Ken Wilber can perhaps best be described as a transpersonal philosopher, who, with his wife Treya, wrote extensively about their five-year journey with breast cancer in the book Grace and Grit.  As newlyweds in 1983, 36-year-old Treya was diagnosed with breast cancer. Instead of basking in conjugal bliss during their honeymoon, Treya underwent a mastectomy.

Eve and Michael Cook operate Elohee, a retreat center in the North Georgia mountains where we sometimes hold our Passion and Presence retreats. Eve was diagnosed with Hodgkin’s Lymphoma in 2009, one month before her wedding. Normally considered the cancer “you want to get” because of its 90-95% survival rate, Eve relapsed continuously during four years of taxing mainstream and alternative treatments.

While Eve received a clean bill of health in March of 2013, Treya did not recover and died after six years of conventional and alternative care, in 1989. There are differences in their stories, as Eve and Michael benefitted from more of a support system. Yet both couples demonstrated mindfulness and willingness in different ways on their cancer journeys. Both developed resilience and even post-traumatic growth in the face of cancer.
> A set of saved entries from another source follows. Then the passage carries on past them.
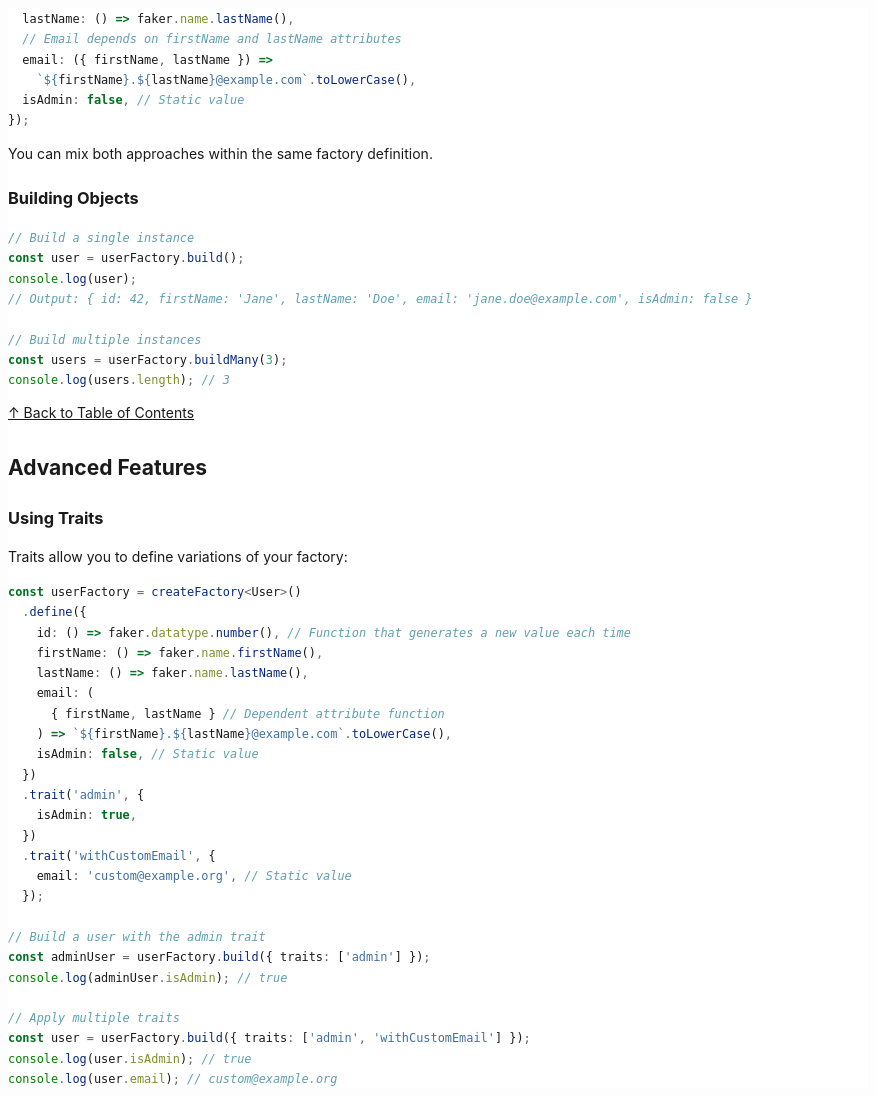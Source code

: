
 ```typescript
  lastName: () => faker.name.lastName(),
  // Email depends on firstName and lastName attributes
  email: ({ firstName, lastName }) =>
    `${firstName}.${lastName}@example.com`.toLowerCase(),
  isAdmin: false, // Static value
});
```

You can mix both approaches within the same factory definition.

### Building Objects

```typescript
// Build a single instance
const user = userFactory.build();
console.log(user);
// Output: { id: 42, firstName: 'Jane', lastName: 'Doe', email: 'jane.doe@example.com', isAdmin: false }

// Build multiple instances
const users = userFactory.buildMany(3);
console.log(users.length); // 3
```

[↑ Back to Table of Contents](#table-of-contents)

## Advanced Features

### Using Traits

Traits allow you to define variations of your factory:

```typescript
const userFactory = createFactory<User>()
  .define({
    id: () => faker.datatype.number(), // Function that generates a new value each time
    firstName: () => faker.name.firstName(),
    lastName: () => faker.name.lastName(),
    email: (
      { firstName, lastName } // Dependent attribute function
    ) => `${firstName}.${lastName}@example.com`.toLowerCase(),
    isAdmin: false, // Static value
  })
  .trait('admin', {
    isAdmin: true,
  })
  .trait('withCustomEmail', {
    email: 'custom@example.org', // Static value
  });

// Build a user with the admin trait
const adminUser = userFactory.build({ traits: ['admin'] });
console.log(adminUser.isAdmin); // true

// Apply multiple traits
const user = userFactory.build({ traits: ['admin', 'withCustomEmail'] });
console.log(user.isAdmin); // true
console.log(user.email); // custom@example.org
```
Sadly, general levels of awareness about sexual side effects of cancer are still not optimal, so let’s start there.

Awareness of the Sexual “Side” Effects of Cancer is Crucial

Awareness of what can become the “new normal” helps us prepare better. Rebecca Clay explains that a lot of younger women with cancer go from having reasonable sex lives to having to cope with considerable sexual difficulty, and they tend to blame themselves for not coping better with those so-called “side” effects.

Knowledge is power, so here’s what you might expect:

  • About 50 percent of breast cancer survivors experience a loss of desire, and intercourse can become painful. The impacts are even higher for those with ovarian, vulvar or pancreatic cancers.
  • Radiation and chemotherapy for cancer of any kind can bring about the early onset of menopause in young women, and radiation to the pelvis can create vaginal soreness and shortening of the vaginal canal.
  • Sexual side effects are not limited to women, however. Men with bladder, colon, prostate, testicular or colon cancer may experience erectile dysfunction, loss of desire and ejaculation problems. Chemotherapy can also render men infertile and remain in semen for up to 72 hours, requiring the use of condoms to protect their partners from exposure.
  • Concerns about body image resulting from surgery and hair loss, combined with nausea, low energy and depressed mood, can also affect the sexual capacity of both men and women.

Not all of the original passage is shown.